- **DATA SHOWN**:
= Beginning of Section =
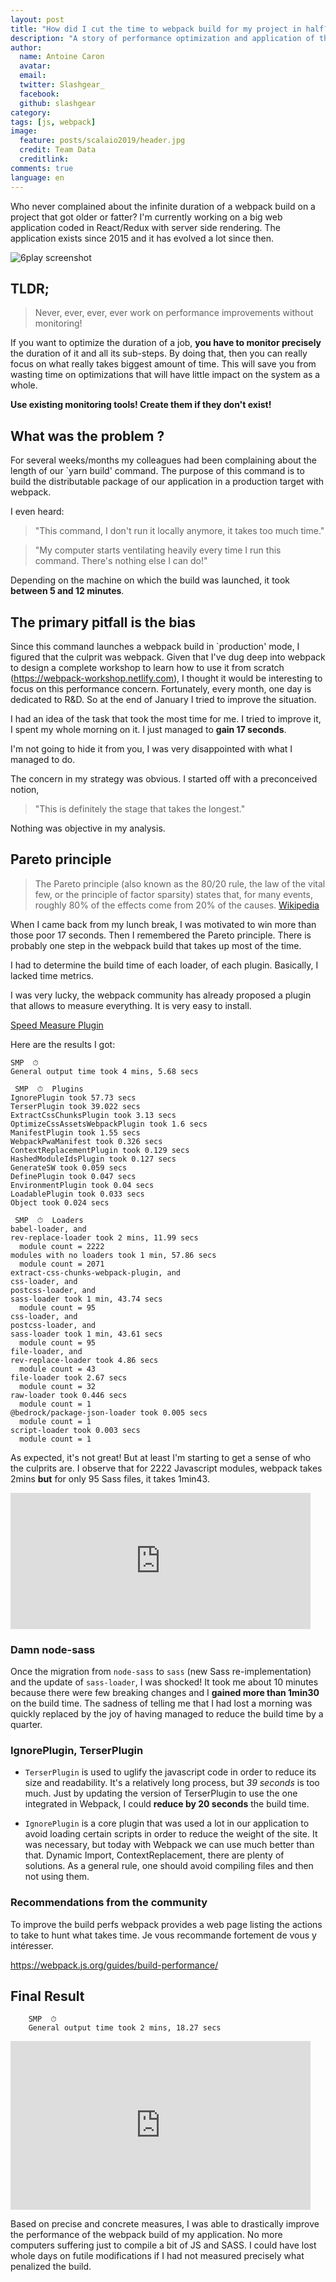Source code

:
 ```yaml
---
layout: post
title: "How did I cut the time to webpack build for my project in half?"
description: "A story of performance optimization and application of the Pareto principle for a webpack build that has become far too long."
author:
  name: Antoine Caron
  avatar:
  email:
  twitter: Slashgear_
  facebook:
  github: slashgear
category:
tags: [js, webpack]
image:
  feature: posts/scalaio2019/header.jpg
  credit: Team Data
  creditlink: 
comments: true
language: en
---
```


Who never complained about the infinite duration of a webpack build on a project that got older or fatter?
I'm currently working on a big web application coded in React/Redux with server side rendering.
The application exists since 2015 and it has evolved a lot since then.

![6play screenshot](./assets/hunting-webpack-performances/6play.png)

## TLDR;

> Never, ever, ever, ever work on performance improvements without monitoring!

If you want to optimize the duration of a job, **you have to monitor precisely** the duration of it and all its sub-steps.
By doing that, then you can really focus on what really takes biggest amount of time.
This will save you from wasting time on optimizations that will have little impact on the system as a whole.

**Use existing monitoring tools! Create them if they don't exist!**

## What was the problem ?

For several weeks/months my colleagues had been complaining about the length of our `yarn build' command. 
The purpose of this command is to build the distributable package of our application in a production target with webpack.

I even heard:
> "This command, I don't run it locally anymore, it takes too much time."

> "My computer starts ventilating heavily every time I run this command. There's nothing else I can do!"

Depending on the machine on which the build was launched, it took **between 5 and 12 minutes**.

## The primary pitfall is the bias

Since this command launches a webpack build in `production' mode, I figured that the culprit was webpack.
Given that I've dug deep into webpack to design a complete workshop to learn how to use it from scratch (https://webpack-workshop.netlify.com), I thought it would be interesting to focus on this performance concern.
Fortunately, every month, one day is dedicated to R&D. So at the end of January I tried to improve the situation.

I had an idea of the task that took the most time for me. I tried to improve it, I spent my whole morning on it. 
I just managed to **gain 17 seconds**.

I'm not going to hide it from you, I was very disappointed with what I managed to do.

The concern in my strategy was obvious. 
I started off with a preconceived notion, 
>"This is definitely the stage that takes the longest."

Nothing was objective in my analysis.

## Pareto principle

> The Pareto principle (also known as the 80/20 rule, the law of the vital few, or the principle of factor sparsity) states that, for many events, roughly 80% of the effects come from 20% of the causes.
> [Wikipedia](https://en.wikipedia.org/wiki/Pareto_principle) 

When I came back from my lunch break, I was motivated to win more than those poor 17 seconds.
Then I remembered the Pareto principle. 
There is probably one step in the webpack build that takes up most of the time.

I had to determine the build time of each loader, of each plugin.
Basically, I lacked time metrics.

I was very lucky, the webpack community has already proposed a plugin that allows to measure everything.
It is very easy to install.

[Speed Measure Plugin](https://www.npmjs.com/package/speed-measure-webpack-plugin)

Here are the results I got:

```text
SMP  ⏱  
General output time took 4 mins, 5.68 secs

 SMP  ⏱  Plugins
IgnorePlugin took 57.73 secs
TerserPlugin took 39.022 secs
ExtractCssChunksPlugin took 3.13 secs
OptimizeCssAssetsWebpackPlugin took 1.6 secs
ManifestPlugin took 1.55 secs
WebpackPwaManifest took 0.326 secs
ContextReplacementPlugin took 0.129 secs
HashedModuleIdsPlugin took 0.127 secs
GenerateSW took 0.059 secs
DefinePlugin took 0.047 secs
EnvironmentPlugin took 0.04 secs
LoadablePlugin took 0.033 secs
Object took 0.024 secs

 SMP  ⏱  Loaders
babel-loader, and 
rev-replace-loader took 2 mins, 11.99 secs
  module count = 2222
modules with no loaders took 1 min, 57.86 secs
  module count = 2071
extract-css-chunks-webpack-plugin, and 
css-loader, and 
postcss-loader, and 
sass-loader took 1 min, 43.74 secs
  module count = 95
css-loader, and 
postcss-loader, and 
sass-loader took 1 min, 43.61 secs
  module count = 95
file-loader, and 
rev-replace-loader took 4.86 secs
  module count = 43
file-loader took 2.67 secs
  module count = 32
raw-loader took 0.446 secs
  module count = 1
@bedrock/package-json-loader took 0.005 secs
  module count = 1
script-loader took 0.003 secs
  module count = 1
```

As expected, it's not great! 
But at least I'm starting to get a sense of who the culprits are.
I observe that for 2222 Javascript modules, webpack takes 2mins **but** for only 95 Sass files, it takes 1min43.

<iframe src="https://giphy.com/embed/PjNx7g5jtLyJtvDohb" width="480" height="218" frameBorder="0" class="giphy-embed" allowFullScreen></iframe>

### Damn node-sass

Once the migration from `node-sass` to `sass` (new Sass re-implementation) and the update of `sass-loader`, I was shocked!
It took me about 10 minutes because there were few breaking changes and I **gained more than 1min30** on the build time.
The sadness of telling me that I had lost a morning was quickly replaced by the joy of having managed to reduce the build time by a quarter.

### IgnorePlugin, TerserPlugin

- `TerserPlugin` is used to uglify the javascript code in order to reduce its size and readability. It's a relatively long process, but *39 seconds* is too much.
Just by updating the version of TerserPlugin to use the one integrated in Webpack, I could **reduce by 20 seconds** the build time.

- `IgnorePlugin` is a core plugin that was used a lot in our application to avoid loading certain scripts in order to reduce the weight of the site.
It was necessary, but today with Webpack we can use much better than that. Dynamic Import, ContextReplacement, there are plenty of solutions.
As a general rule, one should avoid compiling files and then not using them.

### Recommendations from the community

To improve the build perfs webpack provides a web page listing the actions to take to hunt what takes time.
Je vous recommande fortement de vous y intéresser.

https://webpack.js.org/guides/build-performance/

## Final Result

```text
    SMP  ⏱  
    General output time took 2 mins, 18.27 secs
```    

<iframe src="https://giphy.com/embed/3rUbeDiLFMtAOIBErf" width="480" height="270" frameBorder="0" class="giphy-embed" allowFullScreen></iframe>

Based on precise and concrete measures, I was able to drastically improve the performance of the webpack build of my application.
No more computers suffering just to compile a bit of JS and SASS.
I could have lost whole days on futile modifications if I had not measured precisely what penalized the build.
= End of Section =
- **THE PROBLEM**: Where a line of the records has the string "TerserPlugin", return that line.

- **RESULT**:
TerserPlugin took 39.022 secs
### IgnorePlugin, TerserPlugin
- `TerserPlugin` is used to uglify the javascript code in order to reduce its size and readability. It's a relatively long process, but *39 seconds* is too much.
Just by updating the version of TerserPlugin to use the one integrated in Webpack, I could **reduce by 20 seconds** the build time.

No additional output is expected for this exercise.